MEREKA dilibatkan dalam simulasi penanganan bencana yang dipusatkan di lapangan Desa Banaran, Galur, Kulonprogo. Masyarakat berpartisipasi dalam penanganan bencana tsunami, gempa bumi dan banjir yang seolah-olah terjadi di desa yang berbatasan langsung dengan pantai selatan.
Gladi lapang itu mendapatkan perhatian serius dari Kepala Bidang Pencegahan dan Kesiapsigaan Bencana Badan Penanggulangan Bencana Daerah (BPBD) Daerah Istimewa Yogyakarta (DIY) Fauzan. “Masyarakat merupakan pelaku utama dalam penggulangan bencana sekaligus kelompok pertama yang menerima dampak bencana,” katanya di sela acara Senin (25/2).
Karena itu, penguatan kapasitas masyarakat merupakan upaya strategis menjadikan masyarakat tangguh menghadapi bencana. Masyarakat adalah penerima dampak langsung bencana. “Sekaligus pelaku langsung yang akan merespons bencana,” ungkap Fauzan.
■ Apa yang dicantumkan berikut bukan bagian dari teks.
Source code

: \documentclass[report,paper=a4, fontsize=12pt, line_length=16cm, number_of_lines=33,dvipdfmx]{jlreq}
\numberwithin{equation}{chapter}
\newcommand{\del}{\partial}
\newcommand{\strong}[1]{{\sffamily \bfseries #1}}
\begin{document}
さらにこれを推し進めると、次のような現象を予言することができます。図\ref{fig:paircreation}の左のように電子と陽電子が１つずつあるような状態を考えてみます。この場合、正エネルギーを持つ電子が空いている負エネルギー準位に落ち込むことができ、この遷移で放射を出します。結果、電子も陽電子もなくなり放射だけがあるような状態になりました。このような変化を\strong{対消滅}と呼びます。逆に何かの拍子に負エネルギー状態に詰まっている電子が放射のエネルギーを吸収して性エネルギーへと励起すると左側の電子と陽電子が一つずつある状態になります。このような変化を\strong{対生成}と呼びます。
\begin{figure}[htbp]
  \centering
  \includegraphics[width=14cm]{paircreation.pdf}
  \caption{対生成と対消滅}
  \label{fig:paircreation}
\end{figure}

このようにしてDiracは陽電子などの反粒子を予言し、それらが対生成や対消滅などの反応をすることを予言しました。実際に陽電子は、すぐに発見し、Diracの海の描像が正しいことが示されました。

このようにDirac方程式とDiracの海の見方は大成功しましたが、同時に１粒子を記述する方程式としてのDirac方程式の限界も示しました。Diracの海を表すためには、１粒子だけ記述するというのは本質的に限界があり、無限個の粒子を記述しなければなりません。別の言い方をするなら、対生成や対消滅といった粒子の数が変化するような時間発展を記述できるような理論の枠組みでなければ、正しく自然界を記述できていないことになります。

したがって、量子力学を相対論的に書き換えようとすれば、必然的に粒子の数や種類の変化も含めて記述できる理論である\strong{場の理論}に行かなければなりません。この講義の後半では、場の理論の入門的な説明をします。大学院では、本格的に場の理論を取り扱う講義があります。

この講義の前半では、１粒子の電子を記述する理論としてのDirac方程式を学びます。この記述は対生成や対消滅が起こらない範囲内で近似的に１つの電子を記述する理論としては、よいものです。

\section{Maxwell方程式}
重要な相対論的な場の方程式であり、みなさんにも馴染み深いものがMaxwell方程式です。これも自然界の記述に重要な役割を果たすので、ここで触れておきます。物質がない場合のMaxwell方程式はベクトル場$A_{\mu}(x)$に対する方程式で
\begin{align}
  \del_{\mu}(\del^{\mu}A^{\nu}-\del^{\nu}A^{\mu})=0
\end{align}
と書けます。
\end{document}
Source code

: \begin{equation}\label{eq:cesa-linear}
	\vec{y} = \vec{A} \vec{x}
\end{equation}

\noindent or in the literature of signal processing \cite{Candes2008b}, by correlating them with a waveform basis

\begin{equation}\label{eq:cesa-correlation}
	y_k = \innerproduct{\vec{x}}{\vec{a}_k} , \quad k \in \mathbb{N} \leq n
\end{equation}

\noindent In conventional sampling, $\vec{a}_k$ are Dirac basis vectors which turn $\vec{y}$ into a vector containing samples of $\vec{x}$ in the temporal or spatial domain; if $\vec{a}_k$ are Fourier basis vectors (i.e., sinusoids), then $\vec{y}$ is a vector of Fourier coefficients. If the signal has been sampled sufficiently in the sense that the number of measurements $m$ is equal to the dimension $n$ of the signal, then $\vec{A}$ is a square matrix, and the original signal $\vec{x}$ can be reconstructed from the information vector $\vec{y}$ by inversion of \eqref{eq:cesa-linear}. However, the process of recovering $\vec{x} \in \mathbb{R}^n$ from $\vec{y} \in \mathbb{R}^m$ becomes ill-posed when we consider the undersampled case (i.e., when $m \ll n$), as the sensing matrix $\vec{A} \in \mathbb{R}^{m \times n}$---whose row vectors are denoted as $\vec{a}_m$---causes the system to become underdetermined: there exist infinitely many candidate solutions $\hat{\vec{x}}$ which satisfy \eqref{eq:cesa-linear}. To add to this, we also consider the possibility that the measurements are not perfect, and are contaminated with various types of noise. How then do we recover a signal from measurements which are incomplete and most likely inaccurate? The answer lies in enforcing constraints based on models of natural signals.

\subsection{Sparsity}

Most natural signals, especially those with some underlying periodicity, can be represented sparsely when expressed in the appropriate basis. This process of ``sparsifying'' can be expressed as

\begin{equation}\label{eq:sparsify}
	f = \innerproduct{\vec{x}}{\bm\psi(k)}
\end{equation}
Dengan diresmikannya Destana Banaran itu, dia mengajak agar segenap elemen di Banaran meningkatkan kepekaan menghadapi setiap ancaman bencana. “Mari saling bahu membahu. Tolong menolong dan meningkatkan kerja sama menanggulangi bencana,” ajak Fauzan yang datang mewakili Kepala BPBD DIY Biwara Yuswantana.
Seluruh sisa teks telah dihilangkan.